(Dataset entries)
###

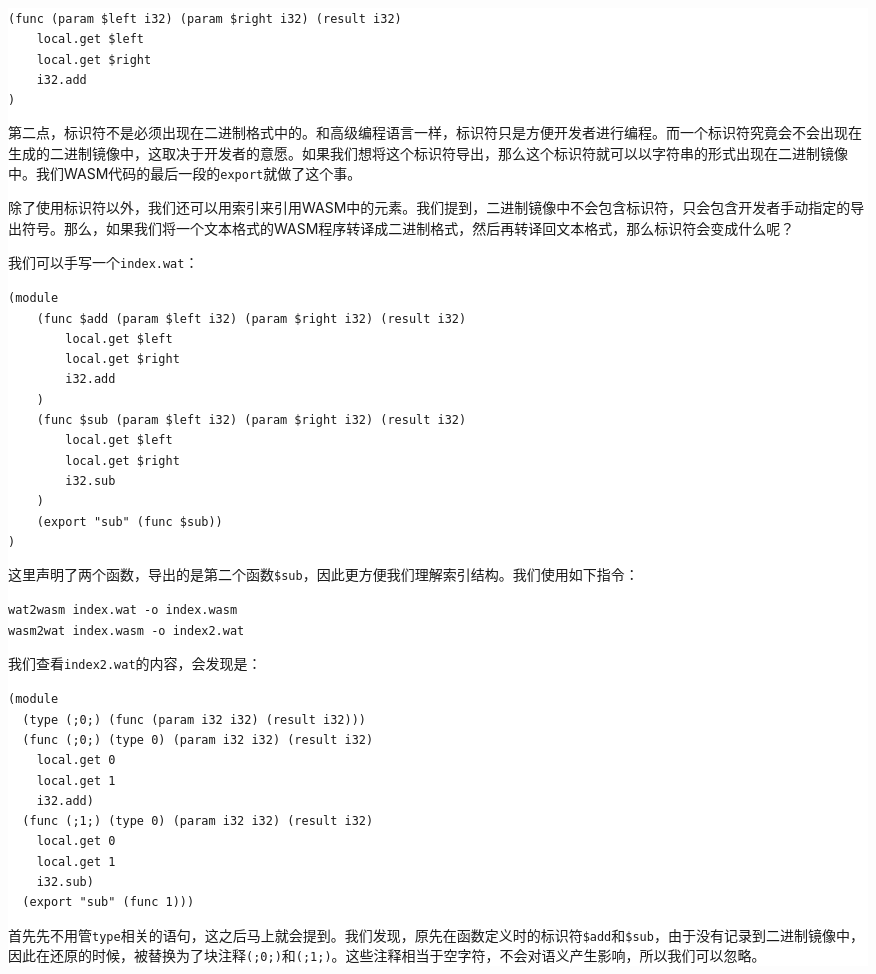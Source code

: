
 ```wasm
(func (param $left i32) (param $right i32) (result i32)
    local.get $left
    local.get $right
    i32.add
)
```

第二点，标识符不是必须出现在二进制格式中的。和高级编程语言一样，标识符只是方便开发者进行编程。而一个标识符究竟会不会出现在生成的二进制镜像中，这取决于开发者的意愿。如果我们想将这个标识符导出，那么这个标识符就可以以字符串的形式出现在二进制镜像中。我们WASM代码的最后一段的`export`就做了这个事。

除了使用标识符以外，我们还可以用索引来引用WASM中的元素。我们提到，二进制镜像中不会包含标识符，只会包含开发者手动指定的导出符号。那么，如果我们将一个文本格式的WASM程序转译成二进制格式，然后再转译回文本格式，那么标识符会变成什么呢？

我们可以手写一个`index.wat`：

```wasm
(module
    (func $add (param $left i32) (param $right i32) (result i32)
        local.get $left
        local.get $right
        i32.add
    )
    (func $sub (param $left i32) (param $right i32) (result i32)
        local.get $left
        local.get $right
        i32.sub
    )
    (export "sub" (func $sub))
)
```

这里声明了两个函数，导出的是第二个函数`$sub`，因此更方便我们理解索引结构。我们使用如下指令：

```shell
wat2wasm index.wat -o index.wasm
wasm2wat index.wasm -o index2.wat
```

我们查看`index2.wat`的内容，会发现是：

```wasm
(module
  (type (;0;) (func (param i32 i32) (result i32)))
  (func (;0;) (type 0) (param i32 i32) (result i32)
    local.get 0
    local.get 1
    i32.add)
  (func (;1;) (type 0) (param i32 i32) (result i32)
    local.get 0
    local.get 1
    i32.sub)
  (export "sub" (func 1)))
```

首先先不用管`type`相关的语句，这之后马上就会提到。我们发现，原先在函数定义时的标识符`$add`和`$sub`，由于没有记录到二进制镜像中，因此在还原的时候，被替换为了块注释`(;0;)`和`(;1;)`。这些注释相当于空字符，不会对语义产生影响，所以我们可以忽略。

###

WORK INSTRUCTION: Print out each record exactly as shown, but keep the pictures out.

RESPONSE AREA:
Source code

:
 ```wasm
(func (param $left i32) (param $right i32) (result i32)
    local.get $left
    local.get $right
    i32.add
)
```

第二点，标识符不是必须出现在二进制格式中的。和高级编程语言一样，标识符只是方便开发者进行编程。而一个标识符究竟会不会出现在生成的二进制镜像中，这取决于开发者的意愿。如果我们想将这个标识符导出，那么这个标识符就可以以字符串的形式出现在二进制镜像中。我们WASM代码的最后一段的`export`就做了这个事。

除了使用标识符以外，我们还可以用索引来引用WASM中的元素。我们提到，二进制镜像中不会包含标识符，只会包含开发者手动指定的导出符号。那么，如果我们将一个文本格式的WASM程序转译成二进制格式，然后再转译回文本格式，那么标识符会变成什么呢？

我们可以手写一个`index.wat`：

```wasm
(module
    (func $add (param $left i32) (param $right i32) (result i32)
        local.get $left
        local.get $right
        i32.add
    )
    (func $sub (param $left i32) (param $right i32) (result i32)
        local.get $left
        local.get $right
        i32.sub
    )
    (export "sub" (func $sub))
)
```

这里声明了两个函数，导出的是第二个函数`$sub`，因此更方便我们理解索引结构。我们使用如下指令：

```shell
wat2wasm index.wat -o index.wasm
wasm2wat index.wasm -o index2.wat
```

我们查看`index2.wat`的内容，会发现是：

```wasm
(module
  (type (;0;) (func (param i32 i32) (result i32)))
  (func (;0;) (type 0) (param i32 i32) (result i32)
    local.get 0
    local.get 1
    i32.add)
  (func (;1;) (type 0) (param i32 i32) (result i32)
    local.get 0
    local.get 1
    i32.sub)
  (export "sub" (func 1)))
```

首先先不用管`type`相关的语句，这之后马上就会提到。我们发现，原先在函数定义时的标识符`$add`和`$sub`，由于没有记录到二进制镜像中，因此在还原的时候，被替换为了块注释`(;0;)`和`(;1;)`。这些注释相当于空字符，不会对语义产生影响，所以我们可以忽略。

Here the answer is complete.